Individualism is not an economic principle; it is an ideology, as Alan Greenspan, former governor of the Federal reserve, made it clear during the Crisis. As an ideology, individualism doesn’t belong to science. This is fine as long as it doesn’t contravene the laws of Nature. But once it does, it becomes a harmful superstition. It turns out that individualism and scarcity are incompatible. Scarcity is a global, system-level, property. Individualism is exactly the opposite. Scarcity prevents one from getting something for nothing. Individualism allows one to take advantage of others, as in social dilemmas and tragedy of the commons, not to mention musical-chairs games. The two principles therefore cannot get along easily. 4

Individualism has been invalidated by a large number of studies showing how herd behavior, imitation, and groupthink dominate human interactions. Modern theory of finance follows the footstep of the French mathematician, Louis Bachelier, in his 1900 Ph.D. thesis, Theory of Speculation. Bachelier assumes that speculators’ decisions at any moment of time are random and independent, which is the foundation of the Efficient Market Hypothesis today. The great mathematician Henri Poincaré, Bachelier’s advisor, was not very enthusiastic about this assumption. He wrote: When men are brought together they no longer decide at random and independently one of another; they influence one another. Multiplex causes come into action. They worry men, dragging them to right or left, but one thing there is they can not destroy, this is their Panurge flock-of-sheep habits. And this is an invariant. (Emphasis added.)
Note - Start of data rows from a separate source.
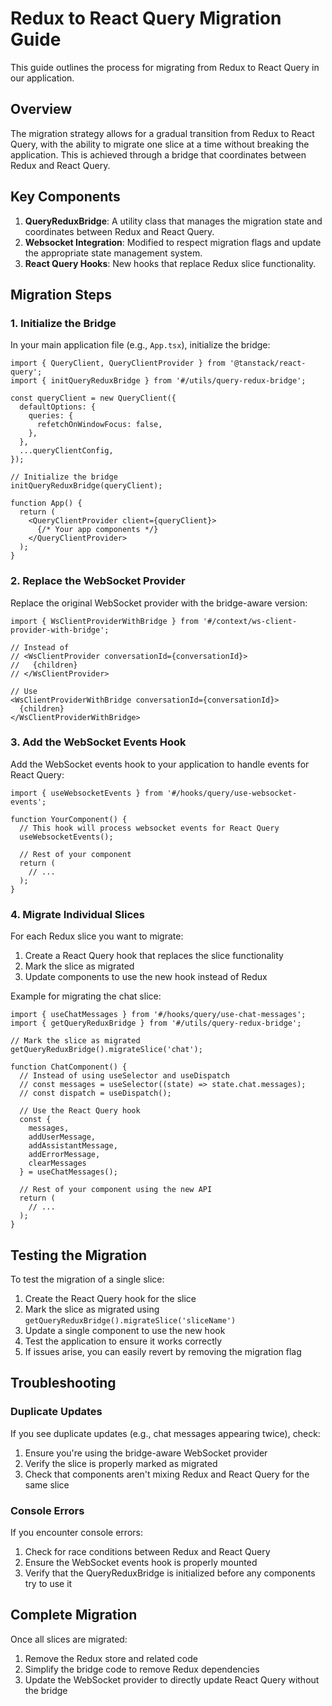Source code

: # Redux to React Query Migration Guide

This guide outlines the process for migrating from Redux to React Query in our application.

## Overview

The migration strategy allows for a gradual transition from Redux to React Query, with the ability to migrate one slice at a time without breaking the application. This is achieved through a bridge that coordinates between Redux and React Query.

## Key Components

1. **QueryReduxBridge**: A utility class that manages the migration state and coordinates between Redux and React Query.
2. **Websocket Integration**: Modified to respect migration flags and update the appropriate state management system.
3. **React Query Hooks**: New hooks that replace Redux slice functionality.

## Migration Steps

### 1. Initialize the Bridge

In your main application file (e.g., `App.tsx`), initialize the bridge:

```tsx
import { QueryClient, QueryClientProvider } from '@tanstack/react-query';
import { initQueryReduxBridge } from '#/utils/query-redux-bridge';

const queryClient = new QueryClient({
  defaultOptions: {
    queries: {
      refetchOnWindowFocus: false,
    },
  },
  ...queryClientConfig,
});

// Initialize the bridge
initQueryReduxBridge(queryClient);

function App() {
  return (
    <QueryClientProvider client={queryClient}>
      {/* Your app components */}
    </QueryClientProvider>
  );
}
```

### 2. Replace the WebSocket Provider

Replace the original WebSocket provider with the bridge-aware version:

```tsx
import { WsClientProviderWithBridge } from '#/context/ws-client-provider-with-bridge';

// Instead of
// <WsClientProvider conversationId={conversationId}>
//   {children}
// </WsClientProvider>

// Use
<WsClientProviderWithBridge conversationId={conversationId}>
  {children}
</WsClientProviderWithBridge>
```

### 3. Add the WebSocket Events Hook

Add the WebSocket events hook to your application to handle events for React Query:

```tsx
import { useWebsocketEvents } from '#/hooks/query/use-websocket-events';

function YourComponent() {
  // This hook will process websocket events for React Query
  useWebsocketEvents();
  
  // Rest of your component
  return (
    // ...
  );
}
```

### 4. Migrate Individual Slices

For each Redux slice you want to migrate:

1. Create a React Query hook that replaces the slice functionality
2. Mark the slice as migrated
3. Update components to use the new hook instead of Redux

Example for migrating the chat slice:

```tsx
import { useChatMessages } from '#/hooks/query/use-chat-messages';
import { getQueryReduxBridge } from '#/utils/query-redux-bridge';

// Mark the slice as migrated
getQueryReduxBridge().migrateSlice('chat');

function ChatComponent() {
  // Instead of using useSelector and useDispatch
  // const messages = useSelector((state) => state.chat.messages);
  // const dispatch = useDispatch();
  
  // Use the React Query hook
  const { 
    messages, 
    addUserMessage, 
    addAssistantMessage, 
    addErrorMessage, 
    clearMessages 
  } = useChatMessages();
  
  // Rest of your component using the new API
  return (
    // ...
  );
}
```

## Testing the Migration

To test the migration of a single slice:

1. Create the React Query hook for the slice
2. Mark the slice as migrated using `getQueryReduxBridge().migrateSlice('sliceName')`
3. Update a single component to use the new hook
4. Test the application to ensure it works correctly
5. If issues arise, you can easily revert by removing the migration flag

## Troubleshooting

### Duplicate Updates

If you see duplicate updates (e.g., chat messages appearing twice), check:

1. Ensure you're using the bridge-aware WebSocket provider
2. Verify the slice is properly marked as migrated
3. Check that components aren't mixing Redux and React Query for the same slice

### Console Errors

If you encounter console errors:

1. Check for race conditions between Redux and React Query
2. Ensure the WebSocket events hook is properly mounted
3. Verify that the QueryReduxBridge is initialized before any components try to use it

## Complete Migration

Once all slices are migrated:

1. Remove the Redux store and related code
2. Simplify the bridge code to remove Redux dependencies
3. Update the WebSocket provider to directly update React Query without the bridge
Scientists call something “invariant” if it is a conserved property of the system. Conserved properties are essential for proper scientific investigation. So, if we are to develop the science of social behavior, including economics, we ought to embrace group-behavior as a basic axiom of social interactions that puts limits on individualism. In this manner, we will be able to view the world in three dimensions, and, thus, give up trying to cheat Nature. ❋❋❋

There is no contradiction between free will and science. Free will has limits, and science provides us with these limits. “Science is only possible because some things are impossible,” writes Oxford physicist John Barrow. We are free to choose, but we are not free to have the cake and eat it. We may choose only one or the other. And this tradeoff is the essence of economics. Science and economics, therefore, have the same subtle, but non-malicious, Lord.